Nous communiquons également beaucoup, en interne comme en externe, sur nos opérations de diversification et nous proposons des avantages financiers à nos collaborateurs dans les autres activités du Groupe. Par exemple, un mécanicien souhaitant acheter un appartement bénéficiera de conditions privilégiées dans notre filiale immobilière. De même, il pourra fréquenter notre plage privée (à Sainte-Maxime, dans le Var) ou nos restaurants (à Auron, dans le haut-pays niçois) avec une réduction de 20 % par rapport à un client lambda. Tout cela contribue à affirmer notre culture d’ancrage territorial.

La place des membres de la famille dans l’entreprise

Int. : Combien de membres de la famille travaillent-ils dans l’entreprise et quels postes occupent-ils ?

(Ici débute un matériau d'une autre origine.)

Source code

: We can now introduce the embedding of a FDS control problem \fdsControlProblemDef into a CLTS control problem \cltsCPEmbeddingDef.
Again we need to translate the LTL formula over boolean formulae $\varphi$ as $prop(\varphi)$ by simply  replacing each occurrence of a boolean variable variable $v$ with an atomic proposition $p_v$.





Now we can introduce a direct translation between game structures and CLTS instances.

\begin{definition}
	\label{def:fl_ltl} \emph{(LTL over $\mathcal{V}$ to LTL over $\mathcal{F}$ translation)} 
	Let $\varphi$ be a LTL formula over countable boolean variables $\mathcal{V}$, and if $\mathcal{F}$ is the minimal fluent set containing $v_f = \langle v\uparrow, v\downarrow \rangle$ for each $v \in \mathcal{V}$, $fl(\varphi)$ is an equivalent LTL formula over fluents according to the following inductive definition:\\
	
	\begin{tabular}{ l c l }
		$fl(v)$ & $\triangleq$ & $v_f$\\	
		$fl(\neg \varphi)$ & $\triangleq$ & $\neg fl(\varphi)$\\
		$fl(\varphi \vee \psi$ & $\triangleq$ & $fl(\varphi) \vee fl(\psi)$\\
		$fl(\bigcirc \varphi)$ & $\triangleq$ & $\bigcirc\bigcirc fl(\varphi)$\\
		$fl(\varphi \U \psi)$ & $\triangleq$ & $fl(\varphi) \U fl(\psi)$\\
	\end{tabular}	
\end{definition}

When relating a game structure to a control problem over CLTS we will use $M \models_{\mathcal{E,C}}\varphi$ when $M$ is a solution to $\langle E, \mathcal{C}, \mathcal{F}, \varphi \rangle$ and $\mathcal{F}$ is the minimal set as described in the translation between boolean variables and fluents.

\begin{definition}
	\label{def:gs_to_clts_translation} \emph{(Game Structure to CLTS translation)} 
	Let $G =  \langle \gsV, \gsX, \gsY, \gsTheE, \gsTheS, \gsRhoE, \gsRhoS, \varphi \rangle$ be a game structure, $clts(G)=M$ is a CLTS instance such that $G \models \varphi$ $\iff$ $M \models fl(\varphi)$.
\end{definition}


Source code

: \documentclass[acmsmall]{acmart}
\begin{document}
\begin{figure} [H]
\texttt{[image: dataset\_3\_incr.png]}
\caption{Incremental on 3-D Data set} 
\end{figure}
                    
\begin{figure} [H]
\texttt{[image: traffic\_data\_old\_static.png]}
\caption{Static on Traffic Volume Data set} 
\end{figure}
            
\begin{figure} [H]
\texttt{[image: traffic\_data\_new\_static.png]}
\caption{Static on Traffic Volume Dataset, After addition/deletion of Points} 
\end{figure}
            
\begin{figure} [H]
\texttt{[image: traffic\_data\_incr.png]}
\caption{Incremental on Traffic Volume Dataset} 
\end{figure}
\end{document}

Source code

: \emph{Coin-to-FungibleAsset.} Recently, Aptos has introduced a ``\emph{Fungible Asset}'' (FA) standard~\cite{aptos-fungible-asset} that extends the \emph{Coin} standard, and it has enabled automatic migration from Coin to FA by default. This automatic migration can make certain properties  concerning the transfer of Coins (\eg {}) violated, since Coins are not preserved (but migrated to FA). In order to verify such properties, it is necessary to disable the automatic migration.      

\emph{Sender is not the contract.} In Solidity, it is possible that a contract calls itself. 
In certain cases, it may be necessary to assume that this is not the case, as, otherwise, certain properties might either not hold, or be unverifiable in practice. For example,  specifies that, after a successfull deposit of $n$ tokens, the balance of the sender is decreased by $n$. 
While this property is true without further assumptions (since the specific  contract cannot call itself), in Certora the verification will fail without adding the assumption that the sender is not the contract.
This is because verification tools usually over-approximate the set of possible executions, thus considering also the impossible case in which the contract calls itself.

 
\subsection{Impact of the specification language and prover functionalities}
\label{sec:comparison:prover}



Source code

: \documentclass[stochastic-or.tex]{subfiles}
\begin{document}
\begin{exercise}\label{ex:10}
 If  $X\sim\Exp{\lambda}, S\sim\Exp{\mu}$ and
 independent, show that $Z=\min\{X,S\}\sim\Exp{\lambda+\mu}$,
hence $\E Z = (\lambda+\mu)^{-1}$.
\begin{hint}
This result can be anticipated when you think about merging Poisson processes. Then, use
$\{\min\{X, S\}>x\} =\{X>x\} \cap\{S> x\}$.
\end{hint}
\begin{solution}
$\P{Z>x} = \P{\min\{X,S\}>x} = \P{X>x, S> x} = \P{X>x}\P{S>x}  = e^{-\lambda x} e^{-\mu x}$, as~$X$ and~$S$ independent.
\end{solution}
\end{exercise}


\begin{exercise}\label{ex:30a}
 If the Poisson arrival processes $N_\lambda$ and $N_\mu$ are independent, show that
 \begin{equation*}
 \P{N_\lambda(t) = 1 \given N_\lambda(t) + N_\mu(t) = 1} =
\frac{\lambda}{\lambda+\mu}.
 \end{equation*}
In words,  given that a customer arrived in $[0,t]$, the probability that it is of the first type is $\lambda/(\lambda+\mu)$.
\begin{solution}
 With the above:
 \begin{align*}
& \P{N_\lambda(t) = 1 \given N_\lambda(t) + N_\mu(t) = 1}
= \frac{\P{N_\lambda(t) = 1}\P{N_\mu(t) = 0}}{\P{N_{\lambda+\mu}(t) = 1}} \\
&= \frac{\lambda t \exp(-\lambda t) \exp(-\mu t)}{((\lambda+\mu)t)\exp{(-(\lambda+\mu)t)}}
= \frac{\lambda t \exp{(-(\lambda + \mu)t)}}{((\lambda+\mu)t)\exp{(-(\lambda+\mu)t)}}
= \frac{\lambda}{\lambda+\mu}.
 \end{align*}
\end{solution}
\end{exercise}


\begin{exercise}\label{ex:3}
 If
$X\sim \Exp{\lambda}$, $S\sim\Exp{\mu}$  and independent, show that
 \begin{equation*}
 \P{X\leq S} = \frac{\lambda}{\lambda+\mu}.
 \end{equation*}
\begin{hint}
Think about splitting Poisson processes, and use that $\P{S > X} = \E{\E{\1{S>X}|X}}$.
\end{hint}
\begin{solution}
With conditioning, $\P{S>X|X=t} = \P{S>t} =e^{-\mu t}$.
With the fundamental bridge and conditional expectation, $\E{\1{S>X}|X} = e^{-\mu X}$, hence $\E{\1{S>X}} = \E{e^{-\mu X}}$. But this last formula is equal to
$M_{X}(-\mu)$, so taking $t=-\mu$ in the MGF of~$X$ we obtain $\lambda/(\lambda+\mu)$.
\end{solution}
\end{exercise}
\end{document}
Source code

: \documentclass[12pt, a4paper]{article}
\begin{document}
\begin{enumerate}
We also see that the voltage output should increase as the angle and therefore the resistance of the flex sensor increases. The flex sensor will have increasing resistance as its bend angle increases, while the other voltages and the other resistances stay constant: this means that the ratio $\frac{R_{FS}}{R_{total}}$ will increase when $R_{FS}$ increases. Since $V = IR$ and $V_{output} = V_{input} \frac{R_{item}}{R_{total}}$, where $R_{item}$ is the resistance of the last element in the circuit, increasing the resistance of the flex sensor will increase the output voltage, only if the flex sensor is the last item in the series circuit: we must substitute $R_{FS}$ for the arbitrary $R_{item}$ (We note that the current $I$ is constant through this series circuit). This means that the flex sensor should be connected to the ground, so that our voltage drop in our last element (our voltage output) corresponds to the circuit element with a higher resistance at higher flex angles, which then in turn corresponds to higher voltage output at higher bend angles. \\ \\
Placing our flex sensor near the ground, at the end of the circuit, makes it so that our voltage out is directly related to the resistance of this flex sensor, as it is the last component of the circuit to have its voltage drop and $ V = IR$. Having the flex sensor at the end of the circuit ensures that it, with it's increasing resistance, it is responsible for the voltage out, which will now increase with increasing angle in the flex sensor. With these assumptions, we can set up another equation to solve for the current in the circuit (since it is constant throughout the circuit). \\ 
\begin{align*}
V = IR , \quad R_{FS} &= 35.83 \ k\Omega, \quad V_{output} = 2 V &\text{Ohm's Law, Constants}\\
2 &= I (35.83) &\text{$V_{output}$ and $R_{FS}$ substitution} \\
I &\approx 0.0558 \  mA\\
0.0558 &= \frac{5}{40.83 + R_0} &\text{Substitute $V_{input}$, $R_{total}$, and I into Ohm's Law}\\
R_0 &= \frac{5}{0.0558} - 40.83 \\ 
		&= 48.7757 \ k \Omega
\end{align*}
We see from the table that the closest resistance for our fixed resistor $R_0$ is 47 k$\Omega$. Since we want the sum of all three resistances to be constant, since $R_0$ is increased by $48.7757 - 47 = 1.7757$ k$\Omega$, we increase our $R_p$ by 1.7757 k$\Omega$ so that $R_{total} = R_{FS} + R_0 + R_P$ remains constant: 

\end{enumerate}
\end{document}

P. I. : Nous sommes cinq actionnaires familiaux. Mon père, qui est proche de la retraite, assure des fonctions opérationnelles liées à l’activité immobilière. Mon oncle a pris sa retraite et joue surtout un rôle de représentation. Mon cousin gère les achats du Groupe et dépend hiérarchiquement de moi. J’occupe le poste de directeur général, chargé de la vision stratégique et du développement et, en tant que tel, je possède la majorité des parts. Quant à ma sœur, elle n’a pas souhaité travailler dans l’entreprise. En revanche, elle préside le comité familial, qui se réunit tous les deux mois.

Int. : Comment votre famille s’implique-t-elle, concrètement, sur les projets de long terme de l’entreprise ?

P. I. : Tous les projets de diversification sortant de l’opérationnel sont obligatoirement validés par la famille.

Par ailleurs, nous avons mis en place une charte familiale précisant les valeurs de l’entreprise et les relations entre la famille et l’entreprise sur le long terme. Il s’agit de principes éthiques plutôt que juridiques, qui doivent nous aider à faire face aux différentes problématiques concernant ceux qui travaillent dans l’entreprise et ceux qui n’y travaillent pas, ceux qui sont actionnaires et ceux qui ne le sont pas, etc. Nous sommes membres du Family Business Network, qui nous permet de partager les bonnes pratiques dans ce domaine.

Int. : Quoique encore jeune, commencez-vous à préparer votre succession ?

P. I. : Notre charte familiale comprend des règles de formation et d’intégration des membres de la famille au sein du Groupe, que ce soit en tant qu’actionnaires ou en tant qu’opérationnels. Cela dit, il est peu probable que l’un de mes enfants ou de mes neveux reprenne la direction de l’entreprise, car, plus celle-ci grossit, plus cette fonction requiert des compétences spécifiques. Autant nous souhaitons que la famille conserve le capital de l’entreprise, autant nous nous préparons à recruter un directeur général salarié pour me succéder. Toutefois, si, par chance, un de mes enfants ou de mes neveux s’avérait avoir les compétences nécessaires, j’en serais extrêmement heureux.